Trinity Mirror chief executive Sly Bailey has said the group “absolutely believes” in local newspapers – despite closing 27 titles and cutting 1,000 jobs in the past year.
Bailey – whose group runs the Mirror, People, Record and more than 170 local newspapers – said newspapers were vital to local democracy.
She said advertising would return, added Trinity Mirror was “one of the few” companies that made money online, and appealed to the Government to allow more “consolidation” across titles.
Speaking to Sky News‘s Jeff Randall in her first television interview since becoming chief executive in 2003, Bailey said: “We absolutely believe in the need for consolidation.
“If you look at what’s happening in the regional newspaper industry, we’re facing structural challenges – but actually, the clear and present danger is the advertising recession.
“What we are saying to the Government is the industry needs to consolidate. The problem is the regulator looks at our industry and very narrowly defines us as print markets.
“What we are saying is no, we now operate in a much wider competitive market – not least with online.
“But I think there is a much, much more crucial point here – and that’s about the long term future of local media and local journalism.
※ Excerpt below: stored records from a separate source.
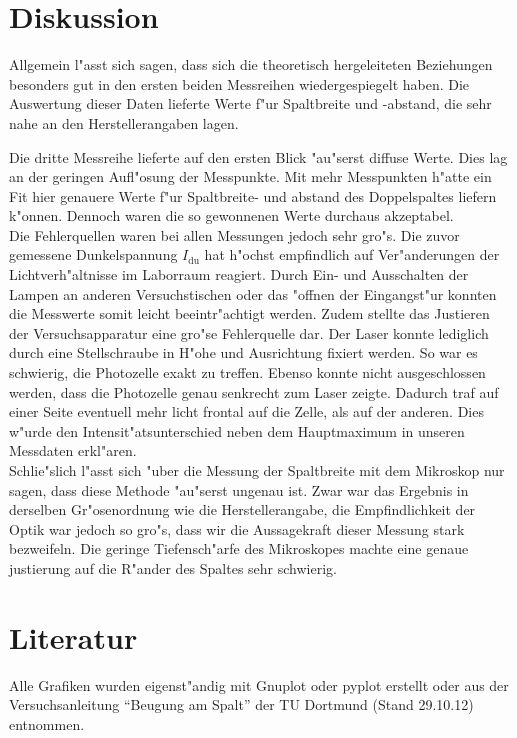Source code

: \section{Diskussion}
	\label{sec:diskussion}

	Allgemein l"asst sich sagen, dass sich die theoretisch hergeleiteten Beziehungen besonders gut in den ersten beiden Messreihen wiedergespiegelt haben.
	Die Auswertung dieser Daten lieferte Werte f"ur Spaltbreite und -abstand, die sehr nahe an den Herstellerangaben lagen.

	Die dritte Messreihe lieferte auf den ersten Blick "au"serst diffuse Werte. Dies lag an der geringen Aufl"osung der Messpunkte.
	Mit mehr Messpunkten h"atte ein Fit hier genauere Werte f"ur Spaltbreite- und abstand des Doppelspaltes liefern k"onnen. Dennoch waren die so gewonnenen Werte durchaus akzeptabel.\\

	Die Fehlerquellen waren bei allen Messungen jedoch sehr gro"s.
	Die zuvor gemessene Dunkelspannung $I_\mathrm{du}$ hat h"ochst empfindlich auf Ver"anderungen der Lichtverh"altnisse im Laborraum reagiert.
	Durch Ein- und Ausschalten der Lampen an anderen Versuchstischen oder das "offnen der Eingangst"ur konnten die Messwerte somit leicht beeintr"achtigt werden.
	Zudem stellte das Justieren der Versuchsapparatur eine gro"se Fehlerquelle dar.
	Der Laser konnte lediglich durch eine Stellschraube in H"ohe und Ausrichtung fixiert werden.
	So war es schwierig, die Photozelle exakt zu treffen.
	Ebenso konnte nicht ausgeschlossen werden, dass die Photozelle genau senkrecht zum Laser zeigte.
	Dadurch traf auf einer Seite eventuell mehr licht frontal auf die Zelle, als auf der anderen.
	Dies w"urde den Intensit"atsunterschied neben dem Hauptmaximum in unseren Messdaten erkl"aren.\\
	
	Schlie"slich l"asst sich "uber die Messung der Spaltbreite mit dem Mikroskop nur sagen, dass diese Methode "au"serst ungenau ist.
	Zwar war das Ergebnis in derselben Gr"osenordnung wie die Herstellerangabe, die Empfindlichkeit der Optik war jedoch so gro"s, dass wir die Aussagekraft dieser Messung stark bezweifeln.
	Die geringe Tiefensch"arfe des Mikroskopes machte eine genaue justierung auf die R"ander des Spaltes sehr schwierig.

\section{Literatur}

	Alle Grafiken wurden eigenst"andig mit Gnuplot oder pyplot erstellt oder aus der Versuchsanleitung "`Beugung am Spalt"' der TU Dortmund (Stand 29.10.12) entnommen.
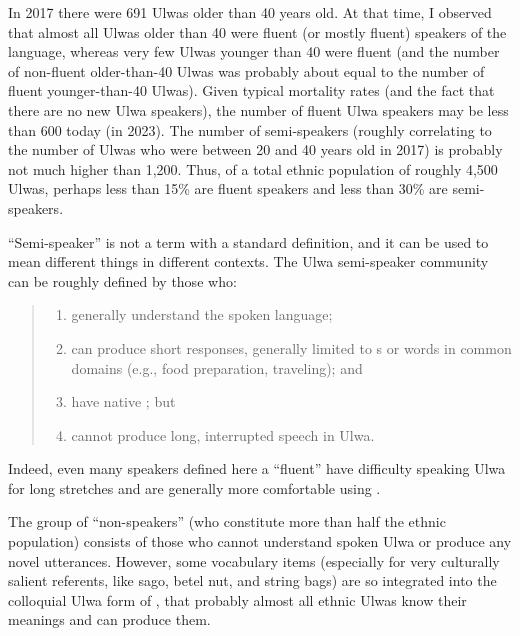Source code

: {In 2017} there were 691 Ulwas older than 40 years old. At that time, I observed that almost all Ulwas older than 40 were fluent (or mostly fluent) speakers of the language, whereas very few Ulwas younger than 40 were fluent (and the number of non-fluent older-than-40 Ulwas was probably about equal to the number of fluent younger-than-40 Ulwas). Given typical mortality rates (and the fact that there are no new Ulwa speakers), the number of fluent Ulwa speakers may be less than 600 today (in 2023). The number of semi-speakers (roughly correlating to the number of Ulwas who were between 20 and 40 years old in 2017) is probably not much higher than 1,200. Thus, of a total ethnic population of roughly 4,500 Ulwas, perhaps less than 15\% are fluent speakers and less than 30\% are semi-speakers.

\newpage

“Semi-speaker” is not a term with a standard definition, and it can be used to mean different things in different contexts. The Ulwa semi-speaker community can be roughly defined by those who:
  
\begin{quote}
\begin{enumerate}[noitemsep, label={(\roman*)}, align=left, widest=190, labelsep=1ex,leftmargin=*]
\item generally understand the spoken language;
\item can produce short responses, generally limited to s or words in common  domains (e.g., food preparation, traveling); and
\item have native ; but
\item cannot produce long, interrupted speech in Ulwa.
  \end{enumerate}
  \end{quote}
  
Indeed, even many speakers defined here a “fluent” have difficulty speaking Ulwa for long stretches and are generally more comfortable using .



The group of “non-speakers” (who constitute more than half the ethnic population) consists of those who cannot understand spoken Ulwa or produce any novel utterances. However, some vocabulary items (especially for very culturally salient referents, like sago, betel nut, and string bags) are so integrated into the colloquial Ulwa form of , that probably almost all ethnic Ulwas know their meanings and can produce them.

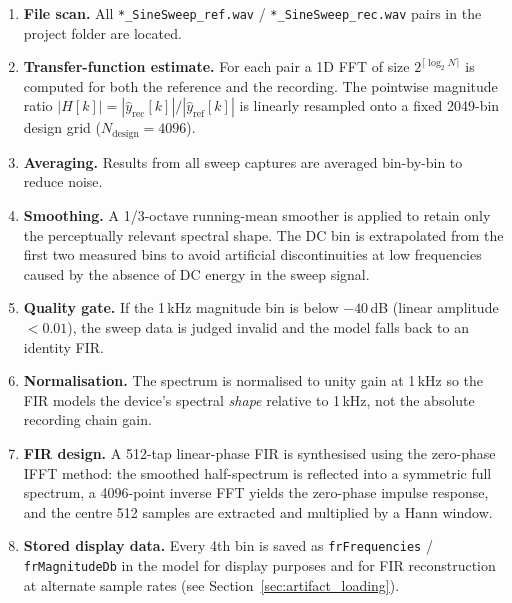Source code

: \documentclass[11pt, letterpaper]{article}
\begin{document}
\begin{enumerate}
  \item \textbf{File scan.}  All \texttt{*\_SineSweep\_ref.wav} /
        \texttt{*\_SineSweep\_rec.wav} pairs in the project folder are
        located.

  \item \textbf{Transfer-function estimate.}  For each pair a 1D FFT
        of size $2^{\lceil\log_2 N\rceil}$ is computed for both the
        reference and the recording.  The pointwise magnitude ratio
        $|H[k]| = |\hat{y}_{\text{rec}}[k]| / |\hat{y}_{\text{ref}}[k]|$
        is linearly resampled onto a fixed 2049-bin design grid
        ($N_{\text{design}} = 4096$).

  \item \textbf{Averaging.}  Results from all sweep captures are
        averaged bin-by-bin to reduce noise.

  \item \textbf{Smoothing.}  A 1/3-octave running-mean smoother is
        applied to retain only the perceptually relevant spectral shape.
        The DC bin is extrapolated from the first two measured bins to
        avoid artificial discontinuities at low frequencies caused by
        the absence of DC energy in the sweep signal.

  \item \textbf{Quality gate.}  If the 1\,kHz magnitude bin is below
        $-40$\,dB (linear amplitude $< 0.01$), the sweep data is judged
        invalid and the model falls back to an identity FIR.

  \item \textbf{Normalisation.}  The spectrum is normalised to unity
        gain at 1\,kHz so the FIR models the device's spectral
        \emph{shape} relative to 1\,kHz, not the absolute recording chain gain.

  \item \textbf{FIR design.}  A 512-tap linear-phase FIR is synthesised
        using the zero-phase IFFT method: the smoothed half-spectrum is
        reflected into a symmetric full spectrum, a 4096-point inverse
        FFT yields the zero-phase impulse response, and the centre 512
        samples are extracted and multiplied by a Hann window.

  \item \textbf{Stored display data.}  Every 4th bin is saved as
        \texttt{frFrequencies} / \texttt{frMagnitudeDb} in the model for
        display purposes and for FIR reconstruction at alternate sample
        rates (see Section~\ref{sec:artifact_loading}).
\end{enumerate}
\end{document}
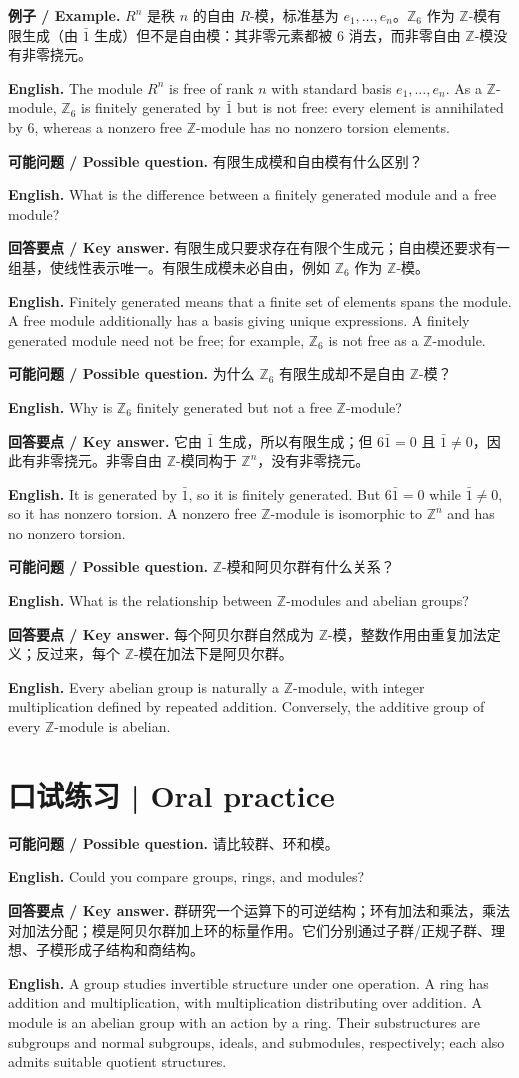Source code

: \documentclass[UTF8,11pt,a4paper]{ctexart}
\newcommand{\EN}[1]{\par\noindent\textbf{English.} #1\par}
\newcommand{\EX}[2]{\par\noindent\textbf{例子 / Example.} #1\par\EN{#2}}
\newcommand{\ASK}[4]{\par\noindent\textbf{可能问题 / Possible question.} #1\par\EN{#2}\noindent\textbf{回答要点 / Key answer.} #3\par\EN{#4}\medskip}
\begin{document}
\EX{$R^n$ 是秩 $n$ 的自由 $R$-模，标准基为 $e_1,\ldots,e_n$。$\mathbb Z_6$ 作为 $\mathbb Z$-模有限生成（由 $\bar1$ 生成）但不是自由模：其非零元素都被 $6$ 消去，而非零自由 $\mathbb Z$-模没有非零挠元。}{The module $R^n$ is free of rank $n$ with standard basis $e_1,\ldots,e_n$. As a $\mathbb Z$-module, $\mathbb Z_6$ is finitely generated by $\bar1$ but is not free: every element is annihilated by $6$, whereas a nonzero free $\mathbb Z$-module has no nonzero torsion elements.}

\ASK{有限生成模和自由模有什么区别？}{What is the difference between a finitely generated module and a free module?}{有限生成只要求存在有限个生成元；自由模还要求有一组基，使线性表示唯一。有限生成模未必自由，例如 $\mathbb Z_6$ 作为 $\mathbb Z$-模。}{Finitely generated means that a finite set of elements spans the module. A free module additionally has a basis giving unique expressions. A finitely generated module need not be free; for example, $\mathbb Z_6$ is not free as a $\mathbb Z$-module.}

\ASK{为什么 $\mathbb Z_6$ 有限生成却不是自由 $\mathbb Z$-模？}{Why is $\mathbb Z_6$ finitely generated but not a free $\mathbb Z$-module?}{它由 $\bar1$ 生成，所以有限生成；但 $6\bar1=0$ 且 $\bar1\ne0$，因此有非零挠元。非零自由 $\mathbb Z$-模同构于 $\mathbb Z^n$，没有非零挠元。}{It is generated by $\bar1$, so it is finitely generated. But $6\bar1=0$ while $\bar1\ne0$, so it has nonzero torsion. A nonzero free $\mathbb Z$-module is isomorphic to $\mathbb Z^n$ and has no nonzero torsion.}

\ASK{$\mathbb Z$-模和阿贝尔群有什么关系？}{What is the relationship between $\mathbb Z$-modules and abelian groups?}{每个阿贝尔群自然成为 $\mathbb Z$-模，整数作用由重复加法定义；反过来，每个 $\mathbb Z$-模在加法下是阿贝尔群。}{Every abelian group is naturally a $\mathbb Z$-module, with integer multiplication defined by repeated addition. Conversely, the additive group of every $\mathbb Z$-module is abelian.}

\section*{口试练习 | Oral practice}
\ASK{请比较群、环和模。}{Could you compare groups, rings, and modules?}{群研究一个运算下的可逆结构；环有加法和乘法，乘法对加法分配；模是阿贝尔群加上环的标量作用。它们分别通过子群/正规子群、理想、子模形成子结构和商结构。}{A group studies invertible structure under one operation. A ring has addition and multiplication, with multiplication distributing over addition. A module is an abelian group with an action by a ring. Their substructures are subgroups and normal subgroups, ideals, and submodules, respectively; each also admits suitable quotient structures.}
\end{document}
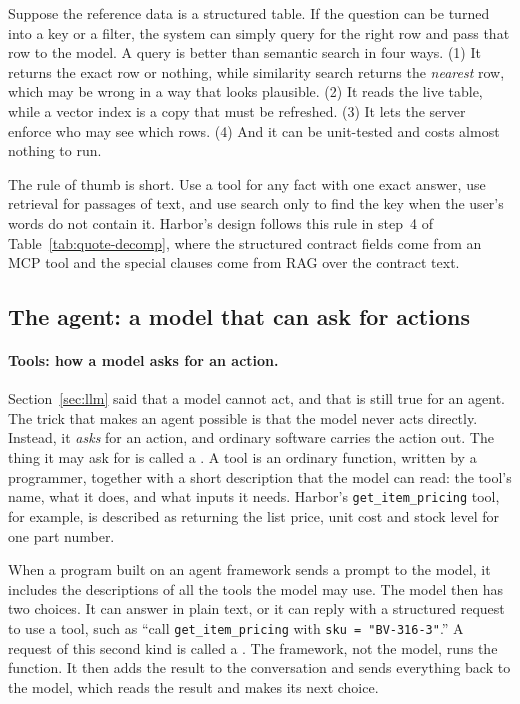 \begin{inpractice}
Suppose the reference data is a structured table. If the question can be turned into a key or a filter, the system can simply query for the right row and pass that row to the model. A query is better than semantic search in four ways. (1) It returns the exact row or nothing, while similarity search returns the \emph{nearest} row, which may be wrong in a way that looks plausible. (2) It reads the live table, while a vector index is a copy that must be refreshed. (3) It lets the server enforce who may see which rows. (4) And it can be unit-tested and costs almost nothing to run.

\medskip
The rule of thumb is short. Use a tool for any fact with one exact answer, use retrieval for passages of text, and use search only to find the key when the user's words do not contain it. Harbor's design follows this rule in step~4 of Table~\ref{tab:quote-decomp}, where the structured contract fields come from an MCP tool and the special clauses come from RAG over the contract text.
\end{inpractice}

\subsection{The agent: a model that can ask for actions}
\label{sec:block-agent}

\paragraph{Tools: how a model asks for an action.} Section~\ref{sec:llm} said that a model cannot act, and that is still true for an agent. The trick that makes an agent possible is that the model never acts directly. Instead, it \emph{asks} for an action, and ordinary software carries the action out. The thing it may ask for is called a . A tool is an ordinary function, written by a programmer, together with a short description that the model can read: the tool's name, what it does, and what inputs it needs. Harbor's \texttt{get\_item\_pricing} tool, for example, is described as returning the list price, unit cost and stock level for one part number.

When a program built on an agent framework sends a prompt to the model, it includes the descriptions of all the tools the model may use. The model then has two choices. It can answer in plain text, or it can reply with a structured request to use a tool, such as ``call \texttt{get\_item\_pricing} with \texttt{sku = "BV-316-3"}.'' A request of this second kind is called a . The framework, not the model, runs the function. It then adds the result to the conversation and sends everything back to the model, which reads the result and makes its next choice.

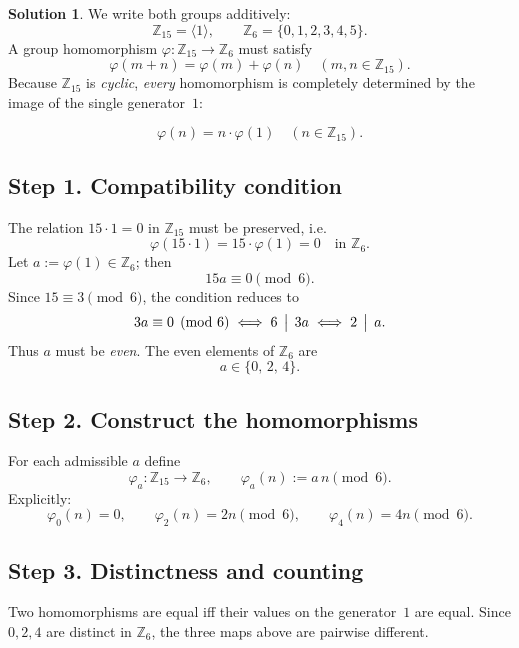 \documentclass[12pt]{article}
\theoremstyle{definition} %
\newtheorem{solution}{Solution}
\theoremstyle{plain} %
\begin{document}
                        \begin{solution}
We write both groups additively:
\[
   \mathbb{Z}_{15}=\bigl\langle 1\bigr\rangle,
   \qquad
   \mathbb{Z}_{6}=\{0,1,2,3,4,5\}.
\]
A group homomorphism $\varphi:\mathbb{Z}_{15}\to\mathbb{Z}_{6}$ must satisfy
\[
   \varphi(m+n)=\varphi(m)+\varphi(n)\quad
   (m,n\in\mathbb{Z}_{15}).
\]
Because $\mathbb{Z}_{15}$ is \emph{cyclic}, \emph{every} homomorphism is completely
determined by the image of the single generator~$1$:

\[
      \boxed{\;
      \varphi(n)=n\cdot\varphi(1)\quad(n\in\mathbb{Z}_{15}).
      \;}
\]

\subsection*{Step 1.  Compatibility condition}

The relation $15\cdot 1=0$ in $\mathbb{Z}_{15}$ must be preserved, i.e. 
\[
      \varphi(15\cdot 1)=15\cdot\varphi(1)=0\quad\text{in }\mathbb{Z}_{6}.
\]
Let $a:=\varphi(1)\in\mathbb{Z}_{6}$; then
\[
      15a\equiv 0 \pmod{6}.
\]
Since $15\equiv 3\pmod 6$, the condition reduces to
\[
      3a\equiv 0\pmod 6
      \;\Longleftrightarrow\;
      6\,\bigm|\,3a
      \;\Longleftrightarrow\;
      2\,\bigm|\,a.
\]
Thus $a$ must be \emph{even}.  The even elements of $\mathbb{Z}_{6}$ are
\[
      a\in\{0,\,2,\,4\}.
\]

\subsection*{Step 2.  Construct the homomorphisms}

For each admissible $a$ define
\[
     \varphi_{a} : \mathbb{Z}_{15}\longrightarrow \mathbb{Z}_{6},
     \qquad
     \varphi_{a}(n):=a\,n\pmod 6.
\]
Explicitly:
\[
   \varphi_{0}(n)=0,   \qquad
   \varphi_{2}(n)=2n\pmod 6, \qquad
   \varphi_{4}(n)=4n\pmod 6.
\]

\subsection*{Step 3.  Distinctness and counting}

Two homomorphisms are equal iff their values on the generator~$1$ are
equal.  Since $0,2,4$ are distinct in $\mathbb{Z}_{6}$, the three maps above are
pairwise different.


\end{solution}
\end{document}
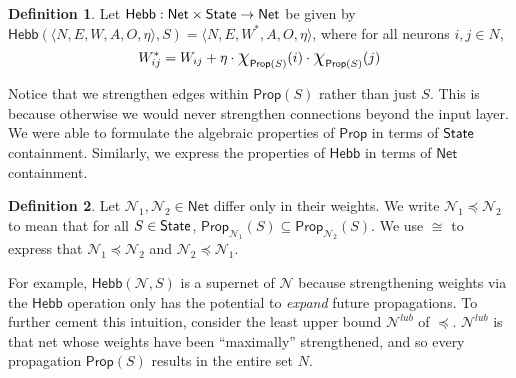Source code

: \documentclass[letterpaper]{article}
\theoremstyle{definition}
\newtheorem{definition}{Definition}
\newcommand{\State}{\mbox{\sf State}}
\newcommand*{\bigchi}{\mbox{\Large$\chi$}}%
\newcommand{\Prop}{\textsf{Prop}}
\newcommand{\Hebb}{\textsf{Hebb}}
\newcommand{\AllNets}{\mathsf{Net}}
\newcommand{\Net}{\mathcal{N}}
\begin{document}
\begin{definition}
\label{def:inc}
Let ${\Hebb : \AllNets \times \State \to \AllNets}$ be given by $\Hebb(\langle N, E, W, A, O, \eta \rangle, S) = \langle N, E, W^\ast, A, O, \eta \rangle$, where for all neurons $i, j \in N$,
\[
    W_{ij}^\ast = W_{ij} + \eta \cdot \bigchi_{\Prop(S)}(i) \cdot  \bigchi_{\Prop(S)}(j)
\]
\end{definition}
Notice that we strengthen edges within $\Prop(S)$ rather than just $S$.  This is because otherwise we would never strengthen connections beyond the input layer.  We were able to formulate the algebraic properties of $\Prop$ in terms of $\State$ containment.  Similarly, we express the properties of $\Hebb$ in terms of $\AllNets$ containment.  

\begin{definition}
Let $\Net_1, \Net_2 \in \AllNets$ differ only in their weights.  We write $\Net_1 \preceq \Net_2$
to mean that for all $S \in \State$, $\Prop_{\Net_1}(S) \subseteq \Prop_{\Net_2}(S)$.  We use $\cong$ to express that $\Net_1 \preceq \Net_2$ and $\Net_2 \preceq \Net_1$.
\end{definition}

For example, $\Hebb(\Net, S)$ is a supernet of $\Net$ because strengthening weights via the $\Hebb$ operation only has the potential to \emph{expand} future propagations.  To further cement this intuition, consider the least upper bound $\mathcal{N}^{lub}$ of $\preceq$.  $\mathcal{N}^{lub}$ is that net whose weights have been ``maximally'' strengthened, and so every propagation $\Prop(S)$ results in the entire set $N$.
\end{document}
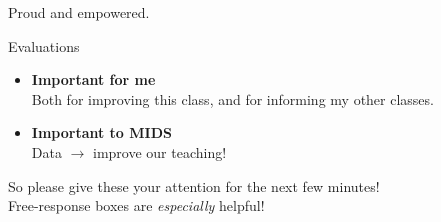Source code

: \documentclass[11pt]{beamer}
\begin{document}
\begin{frame}[c]{}
\centering
     \alert{Proud} and \alert{empowered}.
\end{frame}

\begin{frame}[c]{Evaluations}
\begin{itemize}
  \pause \item \textbf{Important for me} \\
  \pause Both for improving this class, and for informing my other classes.
  \pause \item \textbf{Important to MIDS} \\
  Data $\rightarrow$ improve our teaching!
\end{itemize}
\pause So please give these your attention for the next few minutes! \\
\pause Free-response boxes are \emph{especially} helpful!
\end{frame}
\end{document}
“Now, this [local press] is not cat-up-a-tree journalism. What we are talking about is who turns up at the lower courts every morning, who is it that’s holding councils to account, where is that planning application being properly debated?
“Local newspapers – and we absolutely believe in them.”
‘Ad spend will come back’
When asked by Randall to look into the crystal ball, and predict where ‘the bottom’is for newspapers, Bailey said: ‘Ad spend will come back, and with that we will see a return to health of the newspaper market.
“Don’t write off newspapers. They’re not finished. If you just look at the numbers, 140 million newspapers are circulated every week in this country.”
Randall reminded Bailey that, on starting her job, she promised to “stabilise, revitalise, and grow” the company.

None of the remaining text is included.